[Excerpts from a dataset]
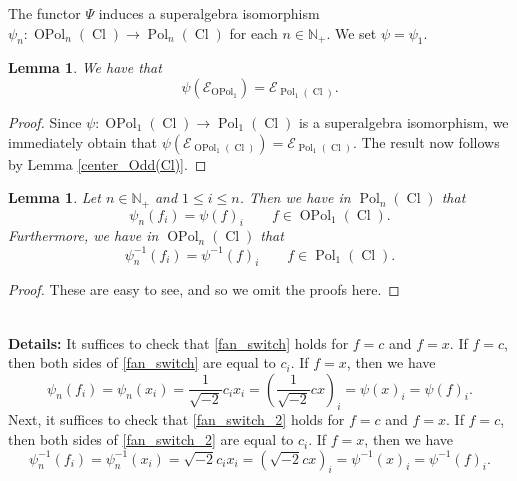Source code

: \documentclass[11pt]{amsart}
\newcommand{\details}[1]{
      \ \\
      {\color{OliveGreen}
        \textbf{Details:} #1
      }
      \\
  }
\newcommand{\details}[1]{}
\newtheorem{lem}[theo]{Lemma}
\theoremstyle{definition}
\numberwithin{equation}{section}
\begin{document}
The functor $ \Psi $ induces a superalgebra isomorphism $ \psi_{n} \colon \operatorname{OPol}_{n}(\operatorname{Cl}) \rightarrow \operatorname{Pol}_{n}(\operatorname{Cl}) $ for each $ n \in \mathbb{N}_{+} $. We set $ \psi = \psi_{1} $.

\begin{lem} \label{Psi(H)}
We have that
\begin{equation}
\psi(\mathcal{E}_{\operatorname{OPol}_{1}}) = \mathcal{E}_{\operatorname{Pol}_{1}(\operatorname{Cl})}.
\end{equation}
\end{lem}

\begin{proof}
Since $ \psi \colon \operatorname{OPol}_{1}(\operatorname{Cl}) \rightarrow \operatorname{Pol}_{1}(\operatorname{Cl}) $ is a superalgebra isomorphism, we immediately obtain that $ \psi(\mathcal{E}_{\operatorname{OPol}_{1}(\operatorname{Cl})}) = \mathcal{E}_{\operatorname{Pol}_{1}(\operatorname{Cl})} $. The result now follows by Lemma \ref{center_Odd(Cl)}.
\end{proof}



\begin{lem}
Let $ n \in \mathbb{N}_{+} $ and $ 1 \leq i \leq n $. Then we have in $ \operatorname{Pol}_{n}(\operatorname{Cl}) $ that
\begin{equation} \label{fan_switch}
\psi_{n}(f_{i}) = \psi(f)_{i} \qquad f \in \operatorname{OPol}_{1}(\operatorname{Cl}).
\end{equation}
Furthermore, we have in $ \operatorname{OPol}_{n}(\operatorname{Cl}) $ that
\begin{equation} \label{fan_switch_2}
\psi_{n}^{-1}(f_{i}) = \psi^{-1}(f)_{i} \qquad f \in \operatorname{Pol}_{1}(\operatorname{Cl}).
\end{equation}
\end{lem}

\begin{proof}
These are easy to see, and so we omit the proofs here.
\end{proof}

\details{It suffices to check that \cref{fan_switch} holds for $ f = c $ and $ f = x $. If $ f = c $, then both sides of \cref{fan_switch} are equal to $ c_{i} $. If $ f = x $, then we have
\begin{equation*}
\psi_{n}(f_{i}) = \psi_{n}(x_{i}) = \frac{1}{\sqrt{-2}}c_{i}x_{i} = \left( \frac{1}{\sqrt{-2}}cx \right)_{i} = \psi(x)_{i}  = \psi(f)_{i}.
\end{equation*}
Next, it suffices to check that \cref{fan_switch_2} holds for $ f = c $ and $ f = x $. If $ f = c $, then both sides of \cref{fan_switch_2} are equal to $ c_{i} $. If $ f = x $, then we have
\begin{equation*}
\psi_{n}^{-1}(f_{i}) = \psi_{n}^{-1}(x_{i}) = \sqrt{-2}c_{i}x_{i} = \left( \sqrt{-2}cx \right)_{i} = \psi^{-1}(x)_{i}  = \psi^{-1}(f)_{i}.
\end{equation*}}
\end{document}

--

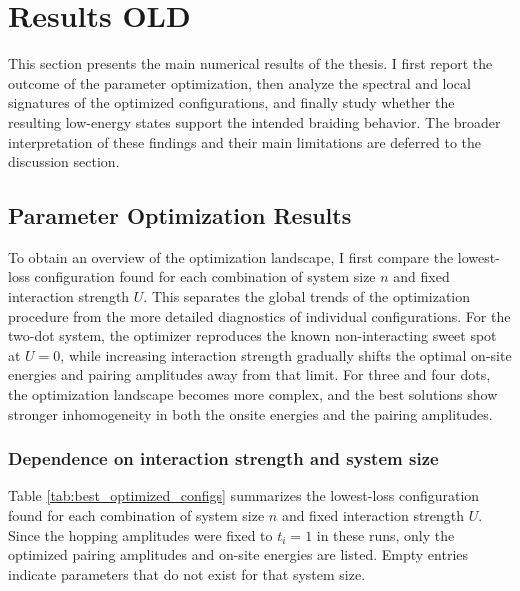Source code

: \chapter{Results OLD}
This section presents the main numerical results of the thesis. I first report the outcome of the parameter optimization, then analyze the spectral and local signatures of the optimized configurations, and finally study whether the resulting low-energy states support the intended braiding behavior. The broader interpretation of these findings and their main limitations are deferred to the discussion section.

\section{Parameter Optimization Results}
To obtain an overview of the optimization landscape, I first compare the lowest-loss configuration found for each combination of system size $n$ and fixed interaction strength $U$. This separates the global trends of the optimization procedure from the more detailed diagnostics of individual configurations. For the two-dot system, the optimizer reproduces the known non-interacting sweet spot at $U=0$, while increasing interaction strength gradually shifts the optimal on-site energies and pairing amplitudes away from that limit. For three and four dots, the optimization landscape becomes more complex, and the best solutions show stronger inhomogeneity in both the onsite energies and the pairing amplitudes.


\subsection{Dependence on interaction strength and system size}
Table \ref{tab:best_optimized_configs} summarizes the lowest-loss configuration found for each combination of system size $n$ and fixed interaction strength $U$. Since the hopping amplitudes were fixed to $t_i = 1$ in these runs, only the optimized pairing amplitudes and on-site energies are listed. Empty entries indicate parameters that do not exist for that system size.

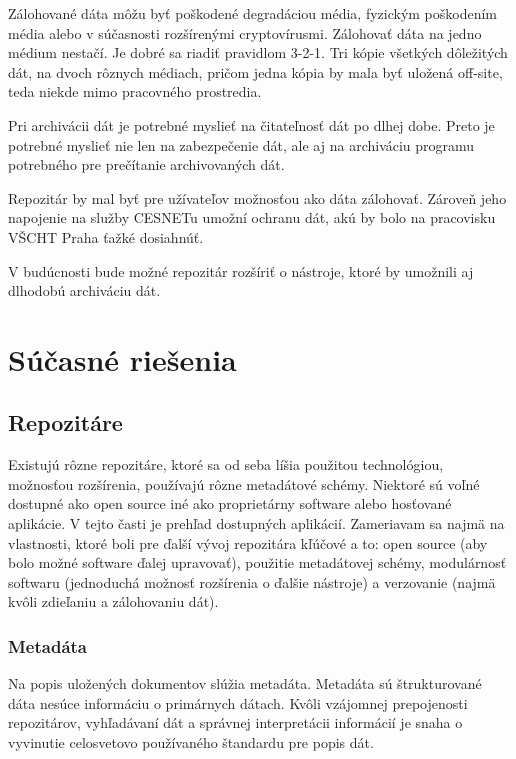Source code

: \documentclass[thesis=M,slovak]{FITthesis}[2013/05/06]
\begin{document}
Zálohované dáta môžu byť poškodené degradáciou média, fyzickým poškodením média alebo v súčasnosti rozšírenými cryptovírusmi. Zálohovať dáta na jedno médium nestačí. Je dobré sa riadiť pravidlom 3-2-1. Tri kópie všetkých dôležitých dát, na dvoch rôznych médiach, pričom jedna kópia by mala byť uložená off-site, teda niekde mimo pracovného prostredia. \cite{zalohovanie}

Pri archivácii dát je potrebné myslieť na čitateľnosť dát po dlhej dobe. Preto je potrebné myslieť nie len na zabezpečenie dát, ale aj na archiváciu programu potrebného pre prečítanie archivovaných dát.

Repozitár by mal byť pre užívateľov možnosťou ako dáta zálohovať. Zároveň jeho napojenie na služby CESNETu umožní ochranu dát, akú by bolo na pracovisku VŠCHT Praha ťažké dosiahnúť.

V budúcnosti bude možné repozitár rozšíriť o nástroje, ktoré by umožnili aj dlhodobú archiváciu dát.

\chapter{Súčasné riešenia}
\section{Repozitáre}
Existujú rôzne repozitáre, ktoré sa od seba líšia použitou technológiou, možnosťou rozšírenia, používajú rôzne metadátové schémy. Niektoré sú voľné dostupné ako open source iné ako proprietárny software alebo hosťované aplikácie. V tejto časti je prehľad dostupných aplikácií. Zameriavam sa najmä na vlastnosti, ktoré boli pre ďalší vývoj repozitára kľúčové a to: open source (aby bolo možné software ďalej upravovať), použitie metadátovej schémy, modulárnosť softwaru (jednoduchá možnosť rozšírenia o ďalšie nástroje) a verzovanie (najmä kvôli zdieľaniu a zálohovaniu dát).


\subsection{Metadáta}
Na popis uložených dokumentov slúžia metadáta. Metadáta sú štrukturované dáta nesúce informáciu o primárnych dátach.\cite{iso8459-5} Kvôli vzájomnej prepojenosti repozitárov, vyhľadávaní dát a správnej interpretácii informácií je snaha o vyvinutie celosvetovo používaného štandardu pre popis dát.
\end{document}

...

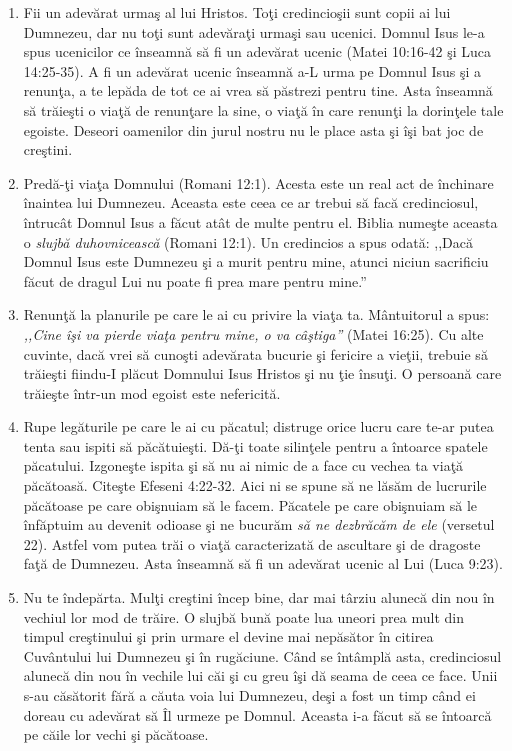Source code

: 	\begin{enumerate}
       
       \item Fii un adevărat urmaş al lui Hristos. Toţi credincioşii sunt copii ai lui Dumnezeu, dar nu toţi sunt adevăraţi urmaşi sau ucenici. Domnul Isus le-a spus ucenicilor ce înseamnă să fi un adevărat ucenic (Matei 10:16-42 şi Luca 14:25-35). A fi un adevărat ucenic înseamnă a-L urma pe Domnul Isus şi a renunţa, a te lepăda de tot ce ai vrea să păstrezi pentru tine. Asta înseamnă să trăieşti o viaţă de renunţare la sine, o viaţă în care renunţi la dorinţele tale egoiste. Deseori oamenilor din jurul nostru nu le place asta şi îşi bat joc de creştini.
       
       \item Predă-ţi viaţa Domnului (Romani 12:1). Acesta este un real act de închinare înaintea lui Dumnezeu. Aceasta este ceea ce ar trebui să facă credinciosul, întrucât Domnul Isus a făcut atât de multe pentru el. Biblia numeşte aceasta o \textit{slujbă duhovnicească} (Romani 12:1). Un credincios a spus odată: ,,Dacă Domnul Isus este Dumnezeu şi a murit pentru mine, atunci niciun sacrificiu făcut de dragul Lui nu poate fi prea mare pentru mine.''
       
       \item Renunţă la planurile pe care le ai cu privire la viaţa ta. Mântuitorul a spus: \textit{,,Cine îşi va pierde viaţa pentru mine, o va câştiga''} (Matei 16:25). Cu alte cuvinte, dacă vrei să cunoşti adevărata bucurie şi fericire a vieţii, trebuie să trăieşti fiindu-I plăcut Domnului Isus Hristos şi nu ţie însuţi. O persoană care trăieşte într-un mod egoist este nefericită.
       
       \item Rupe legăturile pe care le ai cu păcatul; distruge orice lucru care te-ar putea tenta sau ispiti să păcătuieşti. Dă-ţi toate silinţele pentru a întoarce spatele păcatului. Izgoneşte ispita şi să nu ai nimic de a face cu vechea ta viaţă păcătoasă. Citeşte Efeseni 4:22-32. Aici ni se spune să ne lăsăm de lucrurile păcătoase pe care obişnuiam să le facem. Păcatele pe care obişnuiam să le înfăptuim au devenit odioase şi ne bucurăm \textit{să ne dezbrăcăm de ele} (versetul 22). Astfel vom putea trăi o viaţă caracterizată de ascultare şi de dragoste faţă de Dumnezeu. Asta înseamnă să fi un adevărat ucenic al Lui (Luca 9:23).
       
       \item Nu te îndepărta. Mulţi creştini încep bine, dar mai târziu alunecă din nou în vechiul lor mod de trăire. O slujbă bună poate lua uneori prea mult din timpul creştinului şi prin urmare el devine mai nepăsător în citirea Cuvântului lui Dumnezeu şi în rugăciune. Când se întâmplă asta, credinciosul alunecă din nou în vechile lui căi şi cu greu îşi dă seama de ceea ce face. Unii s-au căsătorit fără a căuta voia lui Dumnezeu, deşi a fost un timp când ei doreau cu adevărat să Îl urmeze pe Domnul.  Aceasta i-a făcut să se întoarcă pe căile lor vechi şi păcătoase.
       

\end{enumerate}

** Work item **
In the data, how many lines hold the word "sqrt"? State that number alone.

** Reply **
2